Greed, depravity, and serial murder in 1920s Oklahoma.

During that time, enrolled members of the Osage Indian nation were among the wealthiest people per capita in the world. The rich oil fields beneath their reservation brought millions of dollars into the tribe annually, distributed to tribal members holding "headrights" that could not be bought or sold but only inherited. This vast wealth attracted the attention of unscrupulous whites who found ways to divert it to themselves by marrying Osage women or by having Osage declared legally incompetent so the whites could fleece them through the administration of their estates.

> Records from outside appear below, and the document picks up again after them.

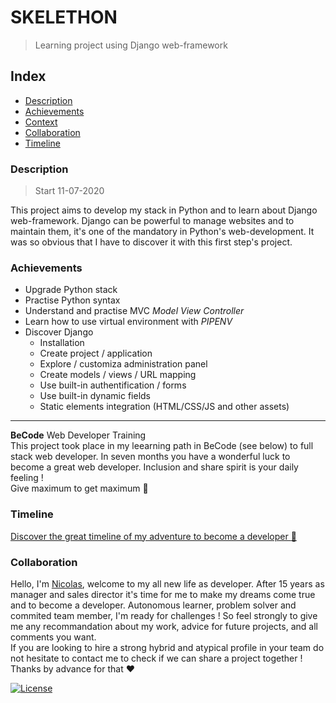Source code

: # SKELETHON 
> Learning project using Django web-framework

## Index
- [Description](#description) 
- [Achievements](#achievements)
- [Context](#context)
- [Collaboration](#collaboration)
- [Timeline](#timeline)


### Description 
> Start 11-07-2020

This project aims to develop my stack in Python and to learn about Django web-framework.
Django can be powerful to manage websites and to maintain them, it's one of the mandatory in Python's web-development.
It was so obvious that I have to discover it with this first step's project.  

### Achievements 
* Upgrade Python stack 
* Practise Python syntax
* Understand and practise MVC *Model View Controller*
* Learn how to use virtual environment with *PIPENV*
* Discover Django 
  * Installation
  * Create project / application
  * Explore / customiza administration panel
  * Create models / views / URL mapping 
  * Use built-in authentification / forms
  * Use built-in dynamic fields  
  * Static elements integration (HTML/CSS/JS and other assets)

---

**BeCode** Web Developer Training  
This project took place in my leearning path in BeCode (see below) to full stack web developer.
In seven months you have a wonderful luck to become a great web developer. Inclusion and share spirit is your daily feeling !  
Give maximum to get maximum :rocket:

### Timeline 
[Discover the great timeline of my adventure to become a developer :calendar:](https://timelines.gitkraken.com/timeline/2e12cc334eb0406b84bf7a6339e666c4?range=2020-05-26_2020-06-27)  

### Collaboration
Hello, I'm [Nicolas](http;//www.linkedin.com/in/nicolas-denoel), welcome to my all new life as developer.
After 15 years as manager and sales director it's time for me to make my dreams come true and to become a developer.
Autonomous learner, problem solver and commited team member, I'm ready for challenges !
So feel strongly to give me any recommandation about my work, advice for future projects, and all comments you want.  
If you are looking to hire a strong hybrid and atypical profile in your team do not hesitate to contact me to check if we can share a project together !  
Thanks by advance for that :heart:  


[![License](http://img.shields.io/:license-mit-blue.svg?style=flat-square)](http://badges.mit-license.org)
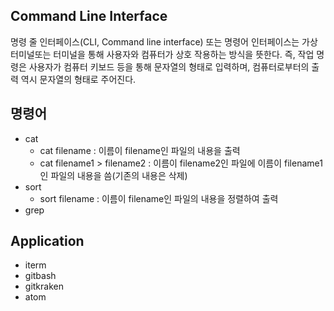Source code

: ## Command Line Interface  
  명령 줄 인터페이스(CLI, Command line interface) 또는 명령어 인터페이스는 가상 터미널또는 터미널을 통해 사용자와 컴퓨터가 상호 작용하는 방식을 뜻한다. 즉, 작업 명령은 사용자가 컴퓨터 키보드 등을 통해 문자열의 형태로 입력하며, 컴퓨터로부터의 출력 역시 문자열의 형태로 주어진다.  

## 명령어  
  - cat  
    - cat filename : 이름이 filename인 파일의 내용을 출력  
    - cat filename1 > filename2 : 이름이 filename2인 파일에 이름이 filename1인 파일의 내용을 씀(기존의 내용은 삭제)  
  - sort  
    - sort filename : 이름이 filename인 파일의 내용을 정렬하여 출력  
  - grep

## Application
  - iterm  
  - gitbash
  - gitkraken
  - atom
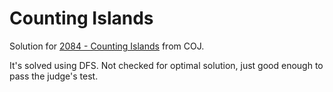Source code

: # Counting Islands

Solution for [2084 - Counting Islands](http://coj.uci.cu/24h/problem.xhtml?pid=2084) from COJ.

It's solved using DFS. Not checked for optimal solution, just good enough to pass the judge's test.
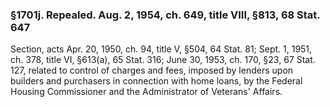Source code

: ### §1701j. Repealed. Aug. 2, 1954, ch. 649, title VIII, §813, 68 Stat. 647 ###

Section, acts Apr. 20, 1950, ch. 94, title V, §504, 64 Stat. 81; Sept. 1, 1951, ch. 378, title VI, §613(a), 65 Stat. 316; June 30, 1953, ch. 170, §23, 67 Stat. 127, related to control of charges and fees, imposed by lenders upon builders and purchasers in connection with home loans, by the Federal Housing Commissioner and the Administrator of Veterans' Affairs.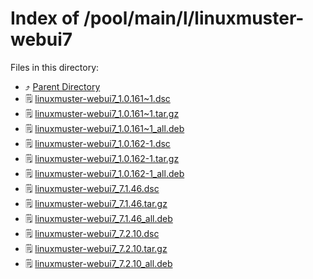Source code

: 
# Index of /pool/main/l/linuxmuster-webui7
Files in this directory:
- ⤴ [Parent Directory](../)
- 🗒 [linuxmuster-webui7_1.0.161~1.dsc](linuxmuster-webui7_1.0.161~1.dsc)
- 🗒 [linuxmuster-webui7_1.0.161~1.tar.gz](linuxmuster-webui7_1.0.161~1.tar.gz)
- 🗒 [linuxmuster-webui7_1.0.161~1_all.deb](linuxmuster-webui7_1.0.161~1_all.deb)
- 🗒 [linuxmuster-webui7_1.0.162-1.dsc](linuxmuster-webui7_1.0.162-1.dsc)
- 🗒 [linuxmuster-webui7_1.0.162-1.tar.gz](linuxmuster-webui7_1.0.162-1.tar.gz)
- 🗒 [linuxmuster-webui7_1.0.162-1_all.deb](linuxmuster-webui7_1.0.162-1_all.deb)
- 🗒 [linuxmuster-webui7_7.1.46.dsc](linuxmuster-webui7_7.1.46.dsc)
- 🗒 [linuxmuster-webui7_7.1.46.tar.gz](linuxmuster-webui7_7.1.46.tar.gz)
- 🗒 [linuxmuster-webui7_7.1.46_all.deb](linuxmuster-webui7_7.1.46_all.deb)
- 🗒 [linuxmuster-webui7_7.2.10.dsc](linuxmuster-webui7_7.2.10.dsc)
- 🗒 [linuxmuster-webui7_7.2.10.tar.gz](linuxmuster-webui7_7.2.10.tar.gz)
- 🗒 [linuxmuster-webui7_7.2.10_all.deb](linuxmuster-webui7_7.2.10_all.deb)
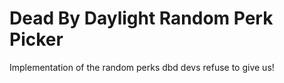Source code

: # Dead By Daylight Random Perk Picker

Implementation of the random perks dbd devs refuse to give us!
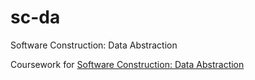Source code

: # sc-da
Software Construction: Data Abstraction


Coursework for [Software Construction: Data Abstraction](https://www.edx.org/course/software-construction-data-abstraction-ubcx-softconst1x)
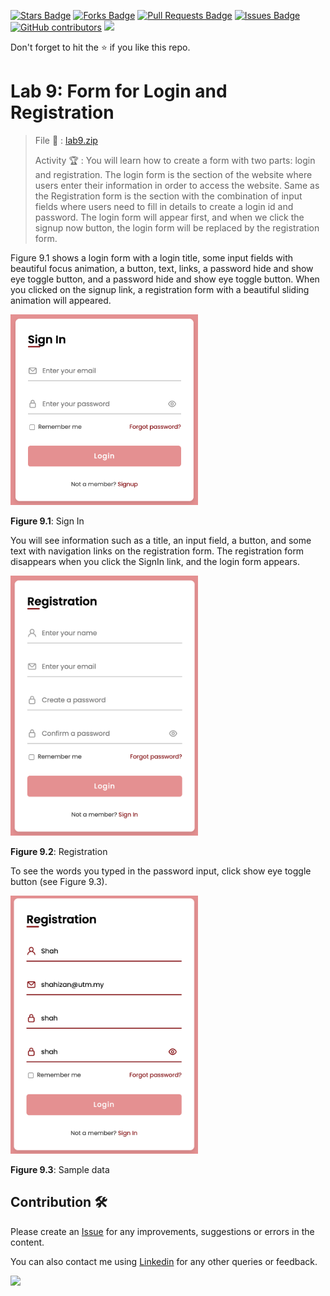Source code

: <a href="https://github.com/drshahizan/learn-php/stargazers"><img src="https://img.shields.io/github/stars/drshahizan/learn-php" alt="Stars Badge"/></a>
<a href="https://github.com/drshahizan/learn-php/network/members"><img src="https://img.shields.io/github/forks/drshahizan/learn-php" alt="Forks Badge"/></a>
<a href="https://github.com/drshahizan/learn-php/pulls"><img src="https://img.shields.io/github/issues-pr/drshahizan/learn-php" alt="Pull Requests Badge"/></a>
<a href="https://github.com/drshahizan/learn-php/issues"><img src="https://img.shields.io/github/issues/drshahizan/learn-php" alt="Issues Badge"/></a>
<a href="https://github.com/drshahizan/learn-php/graphs/contributors"><img alt="GitHub contributors" src="https://img.shields.io/github/contributors/drshahizan/learn-php?color=2b9348"></a>
![](https://visitor-badge.glitch.me/badge?page_id=drshahizan/learn-php)

Don't forget to hit the :star: if you like this repo.

# Lab 9: Form for Login and Registration

> File 📁 : [lab9.zip](./download/lab9.zip?raw=true)
> 
> Activity 🏆 :
> You will learn how to create a form with two parts: login and registration. The login form is the section of the website where users enter their information in order to access the website. Same as the Registration form is the section with the combination of input fields where users need to fill in details to create a login id and password. The login form will appear first, and when we click the signup now button, the login form will be replaced by the registration form.
> 

Figure 9.1 shows a login form with a login title, some input fields with beautiful focus animation, a button, text, links, a password hide and show eye toggle button, and a password hide and show eye toggle button. When you clicked on the signup link, a registration form with a beautiful sliding animation will appeared.

<img src="./download/l9int-a.png" width="300" />

**Figure 9.1**: Sign In

You will see information such as a title, an input field, a button, and some text with navigation links on the registration form. The registration form disappears when you click the SignIn link, and the login form appears.

<img src="./download/l9int-b.png" width="300" />

**Figure 9.2**: Registration

To see the words you typed in the password input, click show eye toggle button (see Figure 9.3).

<img src="./download/l9int-c.png" width="300" />

**Figure 9.3**: Sample data

## Contribution 🛠️
Please create an [Issue](https://github.com/drshahizan/learn-php/issues) for any improvements, suggestions or errors in the content.

You can also contact me using [Linkedin](https://www.linkedin.com/in/drshahizan/) for any other queries or feedback.

![](https://visitor-badge.glitch.me/badge?page_id=drshahizan)
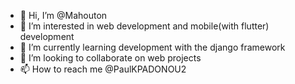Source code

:- 👋 Hi, I’m @Mahouton
- 👀 I’m interested in web development and mobile(with flutter) development 
- 🌱 I’m currently learning development with the django framework
- 💞️ I’m looking to collaborate on web projects
- 📫 How to reach me @PaulKPADONOU2

<!---
Mahouton/Mahouton is a ✨ special ✨ repository because its `README.md` (this file) appears on your GitHub profile.
You can click the Preview link to take a look at your changes.
--->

For some, however, these deceptive tactics were not enough, and a plague of violent death—by shooting, poison, orchestrated automobile accident, and bombing—began to decimate the Osage in what they came to call the "Reign of Terror." Corrupt and incompetent law enforcement and judicial systems ensured that the perpetrators were never found or punished until the young J. Edgar Hoover saw cracking these cases as a means of burnishing the reputation of the newly professionalized FBI. Bestselling New Yorker staff writer Grann (The Devil and Sherlock Holmes: Tales of Murder, Madness, and Obsession, 2010, etc.) follows Special Agent Tom White and his assistants as they track the killers of one extended Osage family through a closed local culture of greed, bigotry, and lies in pursuit of protection for the survivors and justice for the dead. But he doesn't stop there; relying almost entirely on primary and unpublished sources, the author goes on to expose a web of conspiracy and corruption that extended far wider than even the FBI ever suspected. This page-turner surges forward with the pacing of a true-crime thriller, elevated by Grann's crisp and evocative prose and enhanced by dozens of period photographs.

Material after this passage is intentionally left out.